Analytic-DPM: an Analytic Estimate of the Optimal Reverse Variance in Diffusion Probabilistic Models
This work addresses inference efficiency for users of diffusion models, offering a significant speed improvement while maintaining or enhancing performance, though it is incremental as it builds on existing score-based models.
The paper tackles the problem of expensive inference in diffusion probabilistic models by analytically deriving the optimal reverse variance and KL divergence, leading to Analytic-DPM, a training-free framework that improves log-likelihood, produces high-quality samples, and achieves a 20x to 80x speedup.

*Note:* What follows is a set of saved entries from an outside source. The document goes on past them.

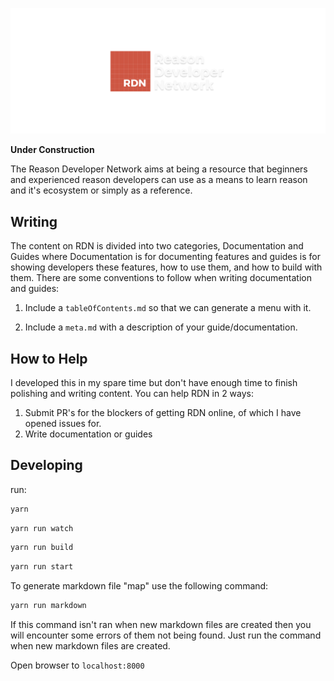 ![Reason Developer Network](src/assets/banner.png)

__Under Construction__

The Reason Developer Network aims at being a resource that beginners and experienced reason developers can use as a means to learn reason and it's ecosystem or simply as a reference.

## Writing
The content on RDN is divided into two categories, Documentation and Guides where Documentation is for documenting features and guides is for showing developers these features, how to use them, and how to build with them. There are some conventions to follow when writing documentation and guides:

1. Include a `tableOfContents.md` so that we can generate a menu with it.

2. Include a `meta.md` with a description of your guide/documentation.

## How to Help

I developed this in my spare time but don't have enough time to finish polishing and writing content. You can help RDN in 2 ways:

1. Submit PR's for the blockers of getting RDN online, of which I have opened issues for.
2. Write documentation or guides

## Developing
run:
```bash
yarn
```
```bash
yarn run watch
```
```bash
yarn run build
```
```bash
yarn run start
```

To generate markdown file "map" use the following command:
```bash
yarn run markdown
```

If this command isn't ran when new markdown files are created then you will encounter some errors of them not being found. Just run the command when new markdown files are created.


Open browser to `localhost:8000`


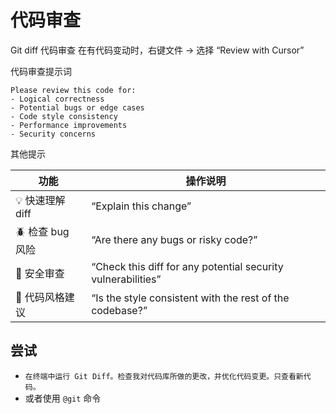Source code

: # 代码审查

Git diff 代码审查
在有代码变动时，右键文件 → 选择 “Review with Cursor”

代码审查提示词

```
Please review this code for:
- Logical correctness
- Potential bugs or edge cases
- Code style consistency
- Performance improvements
- Security concerns

```

其他提示

| **功能** | **操作说明** |
| --- | --- |
| 💡 快速理解 diff | “Explain this change” |
| 🪲 检查 bug 风险 | “Are there any bugs or risky code?” |
| 🔐 安全审查 | “Check this diff for any potential security vulnerabilities” |
| 🧹 代码风格建议 | “Is the style consistent with the rest of the codebase?” |

## 尝试

- `在终端中运行 Git Diff。检查我对代码库所做的更改，并优化代码变更。只查看新代码。`
- 或者使用 `@git` 命令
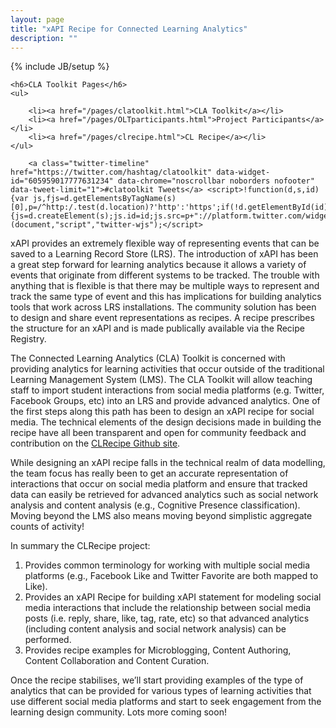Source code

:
 ```yaml
---
layout: page
title: "xAPI Recipe for Connected Learning Analytics"
description: ""
---
```

{% include JB/setup %}

<div class="sidebarnav">

	<h6>CLA Toolkit Pages</h6>
	<ul>

		<li><a href="/pages/clatoolkit.html">CLA Toolkit</a></li>
		<li><a href="/pages/OLTparticipants.html">Project Participants</a></li>
		<li><a href="/pages/clrecipe.html">CL Recipe</a></li>
	</ul>

        <a class="twitter-timeline" href="https://twitter.com/hashtag/clatoolkit" data-widget-id="605959017777631234" data-chrome="noscrollbar noborders nofooter" data-tweet-limit="1">#clatoolkit Tweets</a> <script>!function(d,s,id){var js,fjs=d.getElementsByTagName(s)[0],p=/^http:/.test(d.location)?'http':'https';if(!d.getElementById(id)){js=d.createElement(s);js.id=id;js.src=p+"://platform.twitter.com/widgets.js";fjs.parentNode.insertBefore(js,fjs);}}(document,"script","twitter-wjs");</script>
</div>

xAPI provides an extremely flexible way of representing events that can be saved to a Learning Record Store (LRS). The introduction of xAPI has been a great step forward for learning analytics because it allows a variety of events that originate from different systems to be tracked. The trouble with anything that is flexible is that there may be multiple ways to represent and track the same type of event and this has implications for building analytics tools that work across LRS installations. The community solution has been to design and share event representations as recipes. A recipe prescribes the structure for an xAPI and is made publically available via the Recipe Registry.

The Connected Learning Analytics (CLA) Toolkit is concerned with providing analytics for learning activities that occur outside of the traditional Learning Management System (LMS). The CLA Toolkit will allow teaching staff to import student interactions from social media platforms (e.g. Twitter, Facebook Groups, etc) into an LRS and provide advanced analytics. One of the first steps along this path has been to design an xAPI recipe for social media. The technical elements of the design decisions made in building the recipe have all been transparent and open for community feedback and contribution on the [CLRecipe Github site]( https://github.com/kirstykitto/CLRecipe).

While designing an xAPI recipe falls in the technical realm of data modelling, the team focus has really been to get an accurate representation of interactions that occur on social media platform and ensure that tracked data can easily be retrieved for advanced analytics such as social network analysis and content analysis (e.g., Cognitive Presence classification).  Moving beyond the LMS also means moving beyond simplistic aggregate counts of activity!

In summary the CLRecipe project:
<ol>
	<li>Provides common terminology for working with multiple social media platforms (e.g., Facebook Like and Twitter Favorite are both mapped to Like).</li>
	<li>Provides an xAPI Recipe for building xAPI statement for modeling social media interactions that include the relationship between social media posts (i.e. reply, share, like, tag, rate, etc) so that advanced analytics (including content analysis and social network analysis) can be performed. </li>
	<li>Provides recipe examples for Microblogging, Content Authoring, Content Collaboration and Content Curation.</li>
</ol>

Once the recipe stabilises, we’ll start providing examples of the type of analytics that can be provided for various types of learning activities that use different social media platforms and start to seek engagement from the learning design community. Lots more coming soon!

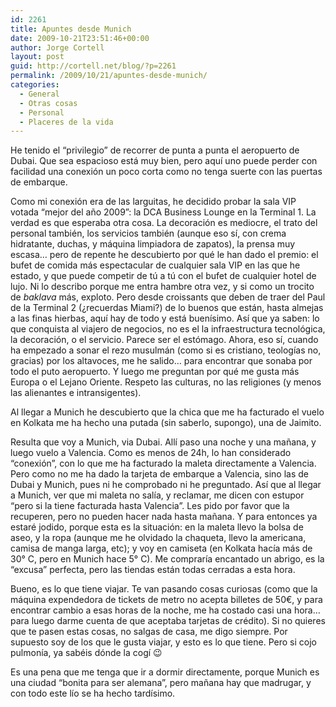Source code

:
 ```yaml
---
id: 2261
title: Apuntes desde Munich
date: 2009-10-21T23:51:46+00:00
author: Jorge Cortell
layout: post
guid: http://cortell.net/blog/?p=2261
permalink: /2009/10/21/apuntes-desde-munich/
categories:
  - General
  - Otras cosas
  - Personal
  - Placeres de la vida
---
```

He tenido el &#8220;privilegio&#8221; de recorrer de punta a punta el aeropuerto de Dubai. Que sea espacioso está muy bien, pero aquí uno puede perder con facilidad una conexión un poco corta como no tenga suerte con las puertas de embarque.

Como mi conexión era de las larguitas, he decidido probar la sala VIP votada &#8220;mejor del año 2009&#8221;: la DCA Business Lounge en la Terminal 1. La verdad es que esperaba otra cosa. La decoración es mediocre, el trato del personal también, los servicios también (aunque eso sí, con crema hidratante, duchas, y máquina limpiadora de zapatos), la prensa muy escasa&#8230; pero de repente he descubierto por qué le han dado el premio: el bufet de comida más espectacular de cualquier sala VIP en las que he estado, y que puede competir de tú a tú con el bufet de cualquier hotel de lujo. Ni lo describo porque me entra hambre otra vez, y si como un trocito de _baklava_ más, exploto. Pero desde croissants que deben de traer del Paul de la Terminal 2 (¿recuerdas Miami?) de lo buenos que están, hasta almejas a las finas hierbas, aquí hay de todo y está buenísimo. Así que ya saben: lo que conquista al viajero de negocios, no es el la infraestructura tecnológica, la decoración, o el servicio. Parece ser el estómago. Ahora, eso sí, cuando ha empezado a sonar el rezo musulmán (como si es cristiano, teologías no, gracias) por los altavoces, me he salido&#8230; para encontrar que sonaba por todo el puto aeropuerto. Y luego me preguntan por qué me gusta más Europa o el Lejano Oriente. Respeto las culturas, no las religiones (y menos las alienantes e intransigentes).

Al llegar a Munich he descubierto que la chica que me ha facturado el vuelo en Kolkata me ha hecho una putada (sin saberlo, supongo), una de Jaimito.

Resulta que voy a Munich, via Dubai. Allí paso una noche y una mañana, y luego vuelo a Valencia. Como es menos de 24h, lo han considerado &#8220;conexión&#8221;, con lo que me ha facturado la maleta directamente a Valencia. Pero como no me ha dado la tarjeta de embarque a Valencia, sino las de Dubai y Munich, pues ni he comprobado ni he preguntado. Así que al llegar a Munich, ver que mi maleta no salía, y reclamar, me dicen con estupor &#8220;pero si la tiene facturada hasta Valencia&#8221;. Les pido por favor que la recuperen, pero no pueden hacer nada hasta mañana. Y para entonces ya estaré jodido, porque esta es la situación: en la maleta llevo la bolsa de aseo, y la ropa (aunque me he olvidado la chaqueta, llevo la americana, camisa de manga larga, etc); y voy en camiseta (en Kolkata hacía más de 30° C, pero en Munich hace 5° C). Me compraría encantado un abrigo, es la &#8220;excusa&#8221; perfecta, pero las tiendas están todas cerradas a esta hora.

Bueno, es lo que tiene viajar. Te van pasando cosas curiosas (como que la máquina expendedora de tickets de metro no acepta billetes de 50€, y para encontrar cambio a esas horas de la noche, me ha costado casi una hora&#8230; para luego darme cuenta de que aceptaba tarjetas de crédito). Si no quieres que te pasen estas cosas, no salgas de casa, me digo siempre. Por supuesto soy de los que le gusta viajar, y esto es lo que tiene. Pero si cojo pulmonía, ya sabéis dónde la cogí 😉

Es una pena que me tenga que ir a dormir directamente, porque Munich es una ciudad &#8220;bonita para ser alemana&#8221;, pero mañana hay que madrugar, y con todo este lío se ha hecho tardísimo.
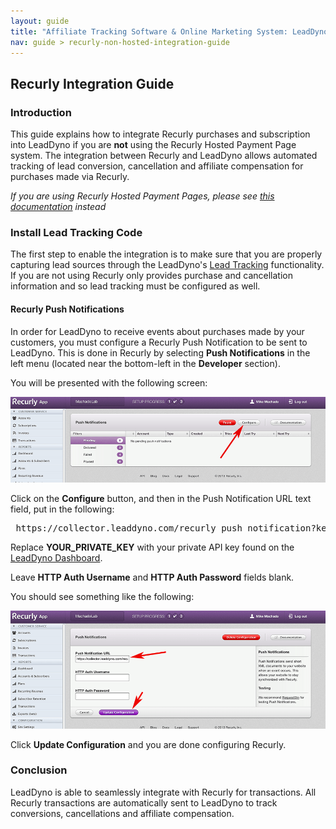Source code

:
 ```yaml
---
layout: guide
title: "Affiliate Tracking Software & Online Marketing System: LeadDyno"
nav: guide > recurly-non-hosted-integration-guide
---
```


## Recurly Integration Guide

### Introduction

This guide explains how to integrate Recurly purchases and subscription into LeadDyno if you are **not** using the
Recurly Hosted Payment Page system. The integration between Recurly and LeadDyno allows automated tracking of lead
conversion, cancellation and affiliate compensation for purchases made via Recurly.

*If you are using Recurly Hosted Payment Pages, please see [this documentation](/recurly-integration-guide.html) instead*

### Install Lead Tracking Code

The first step to enable the integration is to make sure that you are properly capturing lead sources through the
LeadDyno's [Lead Tracking](http://localhost:4000/installation.html#lead_tracking) functionality.  If you are not
 using Recurly only provides
purchase and cancellation information and so lead tracking must be configured as well.

#### Recurly Push Notifications

In order for LeadDyno to receive events about purchases made by your customers, you must configure a Recurly Push Notification
to be sent to LeadDyno. This is done in Recurly by selecting **Push Notifications** in the left menu (located near the bottom-left
in the **Developer** section).

You will be presented with the following screen:

![Recurly Push Notifications](/img/recurly_guide_push_notifications.png)

Click on the **Configure** button, and then in the Push Notification URL text field, put in the following:

<pre>
 https://collector.leaddyno.com/recurly_push_notification?key=YOUR_PRIVATE_KEY
</pre>

Replace **YOUR_PRIVATE_KEY** with your private API key found on the [LeadDyno Dashboard](https://app.leaddyno.com/settings/account).

Leave **HTTP Auth Username** and **HTTP Auth Password** fields blank.

You should see something like the following:

![Recurly Push Notifications Settings](/img/recurly_guide_push_settings.png)

Click **Update Configuration** and you are done configuring Recurly.


### Conclusion

LeadDyno is able to seamlessly integrate with Recurly for transactions. All Recurly transactions are automatically sent
to LeadDyno to track conversions, cancellations and affiliate compensation.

Diffusion probabilistic models (DPMs) represent a class of powerful generative models. Despite their success, the inference of DPMs is expensive since it generally needs to iterate over thousands of timesteps. A key problem in the inference is to estimate the variance in each timestep of the reverse process. In this work, we present a surprising result that both the optimal reverse variance and the corresponding optimal KL divergence of a DPM have analytic forms w.r.t. its score function. Building upon it, we propose Analytic-DPM, a training-free inference framework that estimates the analytic forms of the variance and KL divergence using the Monte Carlo method and a pretrained score-based model. Further, to correct the potential bias caused by the score-based model, we derive both lower and upper bounds of the optimal variance and clip the estimate for a better result. Empirically, our analytic-DPM improves the log-likelihood of various DPMs, produces high-quality samples, and meanwhile enjoys a 20x to 80x speed up.